◆ Problem statement: State how many lines in the entries below hold the string "GameMain", and give nothing besides that number.

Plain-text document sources
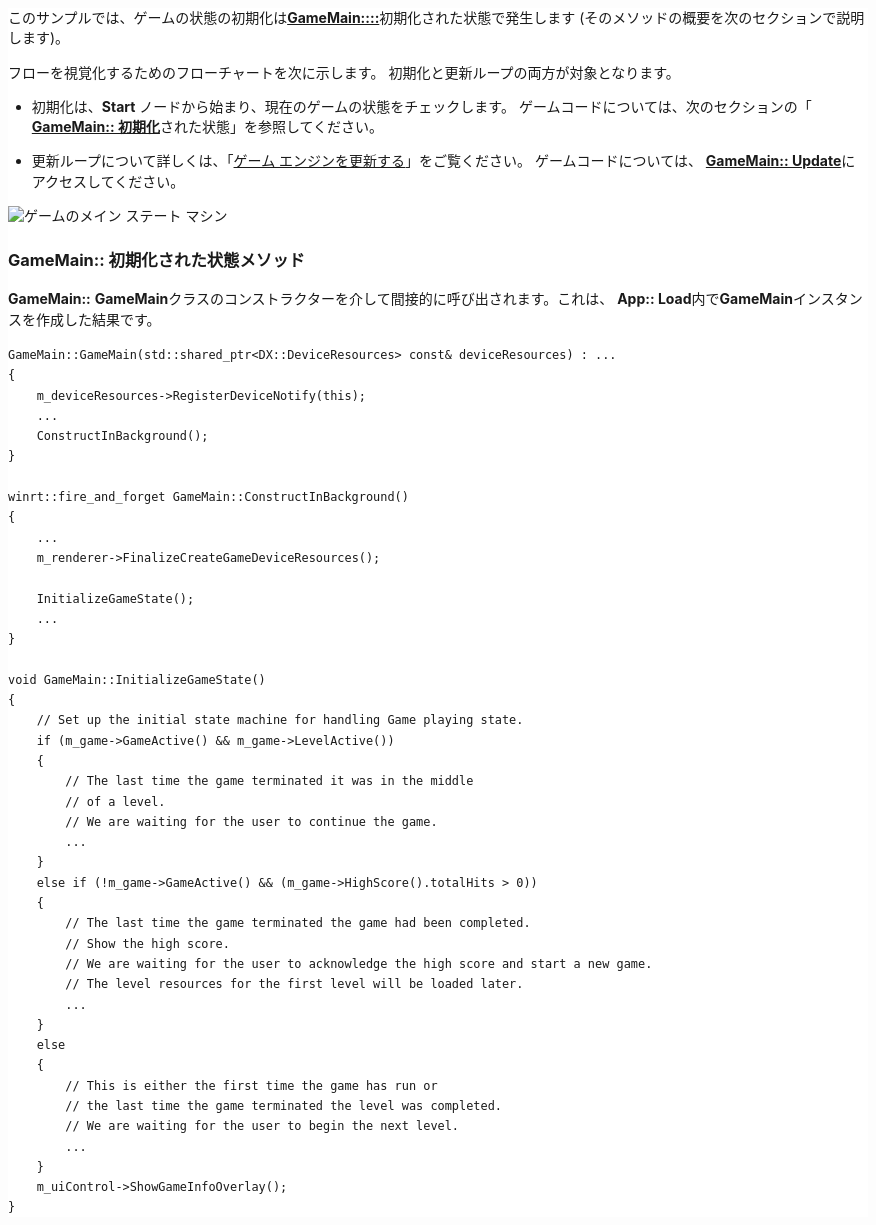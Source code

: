 このサンプルでは、ゲームの状態の初期化は[**GameMain::::**](#the-gamemaininitializegamestate-method)初期化された状態で発生します (そのメソッドの概要を次のセクションで説明します)。

フローを視覚化するためのフローチャートを次に示します。 初期化と更新ループの両方が対象となります。

- 初期化は、**Start** ノードから始まり、現在のゲームの状態をチェックします。 ゲームコードについては、次のセクションの「 [**GameMain:: 初期化**](#the-gamemaininitializegamestate-method)された状態」を参照してください。
* 更新ループについて詳しくは、「[ゲーム エンジンを更新する](#update-game-engine)」をご覧ください。 ゲームコードについては、 [**GameMain:: Update**](#the-gamemainupdate-method)にアクセスしてください。

![ゲームのメイン ステート マシン](images/simple-dx-game-flow-statemachine.png)

### <a name="the-gamemaininitializegamestate-method"></a>GameMain:: 初期化された状態メソッド

**GameMain::** **GameMain**クラスのコンストラクターを介して間接的に呼び出されます。これは、 **App:: Load**内で**GameMain**インスタンスを作成した結果です。

```cppwinrt
GameMain::GameMain(std::shared_ptr<DX::DeviceResources> const& deviceResources) : ...
{
    m_deviceResources->RegisterDeviceNotify(this);
    ...
    ConstructInBackground();
}

winrt::fire_and_forget GameMain::ConstructInBackground()
{
    ...
    m_renderer->FinalizeCreateGameDeviceResources();

    InitializeGameState();
    ...
}

void GameMain::InitializeGameState()
{
    // Set up the initial state machine for handling Game playing state.
    if (m_game->GameActive() && m_game->LevelActive())
    {
        // The last time the game terminated it was in the middle
        // of a level.
        // We are waiting for the user to continue the game.
        ...
    }
    else if (!m_game->GameActive() && (m_game->HighScore().totalHits > 0))
    {
        // The last time the game terminated the game had been completed.
        // Show the high score.
        // We are waiting for the user to acknowledge the high score and start a new game.
        // The level resources for the first level will be loaded later.
        ...
    }
    else
    {
        // This is either the first time the game has run or
        // the last time the game terminated the level was completed.
        // We are waiting for the user to begin the next level.
        ...
    }
    m_uiControl->ShowGameInfoOverlay();
}
```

◆ Solution below: 8